Records shown section start

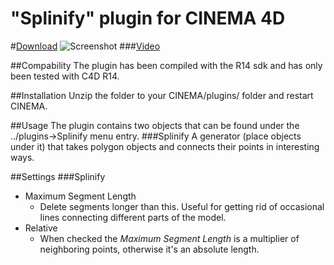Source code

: "Splinify" plugin for CINEMA 4D
=============

#[Download](https://github.com/eighteight/Splinify/archive/master.zip)
![Screenshot](https://raw.github.com/CreativeTools/ct-maze-trace/master/screenshot.png)
###[Video](https://vimeo.com/70096750)

##Compability
The plugin has been compiled with the R14 sdk and has only been tested with C4D R14.

##Installation
Unzip the folder to your CINEMA/plugins/ folder and restart CINEMA.


##Usage
The plugin contains two objects that can be found under the ../plugins->Splinify menu entry.
###Splinify
A generator (place objects under it) that takes polygon objects and connects their points in interesting ways.


##Settings
###Splinify
* Maximum Segment Length
  * Delete segments longer than this. Useful for getting rid of occasional lines connecting different parts of the model.
* Relative
  * When checked the _Maximum Segment Length_ is a multiplier of neighboring points, otherwise it's an absolute length.

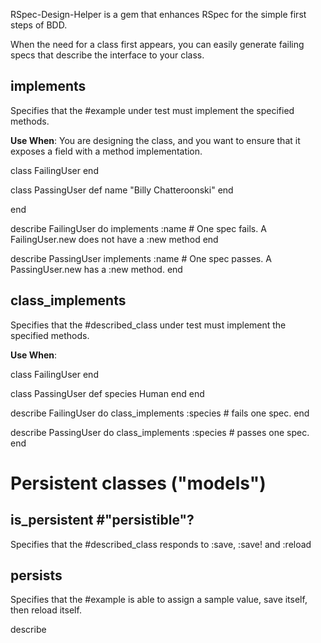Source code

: RSpec-Design-Helper is a gem that enhances RSpec for the simple first steps of BDD. 

When the need for a class first appears, you can easily generate failing specs that describe the interface to your class. 

## implements
Specifies that the #example under test must implement the specified methods. 

**Use When**: You are designing the class, and you want to ensure that it exposes
  a field with a method implementation. 

class FailingUser
end

class PassingUser
  def name
    "Billy Chatteroonski"
  end

end

describe FailingUser do
    implements :name # One spec fails. A FailingUser.new does not have a :new method
end

describe PassingUser
    implements :name # One spec passes. A PassingUser.new has a :new method.
end


## class_implements
Specifies that the #described_class under test must implement the specified methods.

**Use When**: 

class FailingUser
end

class PassingUser
  def species
    Human
  end
end

describe FailingUser do
  class_implements :species # fails one spec.
end

describe PassingUser do
  class_implements :species # passes one spec. 
end


# Persistent classes ("models")

## is_persistent #"persistible"?

Specifies that the #described_class responds to :save, :save! and :reload

## persists

Specifies that the #example is able to assign a sample value, save itself, then reload itself.

describe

Records shown section end

Problem requirements :: Pictures aside, every entry above must be repeated exactly.

Solution to this problem ::
Source code

: "Splinify" plugin for CINEMA 4D
=============

#[Download](https://github.com/eighteight/Splinify/archive/master.zip)
![Screenshot](https://raw.github.com/CreativeTools/ct-maze-trace/master/screenshot.png)
###[Video](https://vimeo.com/70096750)

##Compability
The plugin has been compiled with the R14 sdk and has only been tested with C4D R14.

##Installation
Unzip the folder to your CINEMA/plugins/ folder and restart CINEMA.


##Usage
The plugin contains two objects that can be found under the ../plugins->Splinify menu entry.
###Splinify
A generator (place objects under it) that takes polygon objects and connects their points in interesting ways.


##Settings
###Splinify
* Maximum Segment Length
  * Delete segments longer than this. Useful for getting rid of occasional lines connecting different parts of the model.
* Relative
  * When checked the _Maximum Segment Length_ is a multiplier of neighboring points, otherwise it's an absolute length.

Source code

: RSpec-Design-Helper is a gem that enhances RSpec for the simple first steps of BDD. 

When the need for a class first appears, you can easily generate failing specs that describe the interface to your class. 

## implements
Specifies that the #example under test must implement the specified methods. 

**Use When**: You are designing the class, and you want to ensure that it exposes
  a field with a method implementation. 

class FailingUser
end

class PassingUser
  def name
    "Billy Chatteroonski"
  end

end

describe FailingUser do
    implements :name # One spec fails. A FailingUser.new does not have a :new method
end

describe PassingUser
    implements :name # One spec passes. A PassingUser.new has a :new method.
end


## class_implements
Specifies that the #described_class under test must implement the specified methods.

**Use When**: 

class FailingUser
end

class PassingUser
  def species
    Human
  end
end

describe FailingUser do
  class_implements :species # fails one spec.
end

describe PassingUser do
  class_implements :species # passes one spec. 
end


# Persistent classes ("models")

## is_persistent #"persistible"?

Specifies that the #described_class responds to :save, :save! and :reload

## persists

Specifies that the #example is able to assign a sample value, save itself, then reload itself.

describe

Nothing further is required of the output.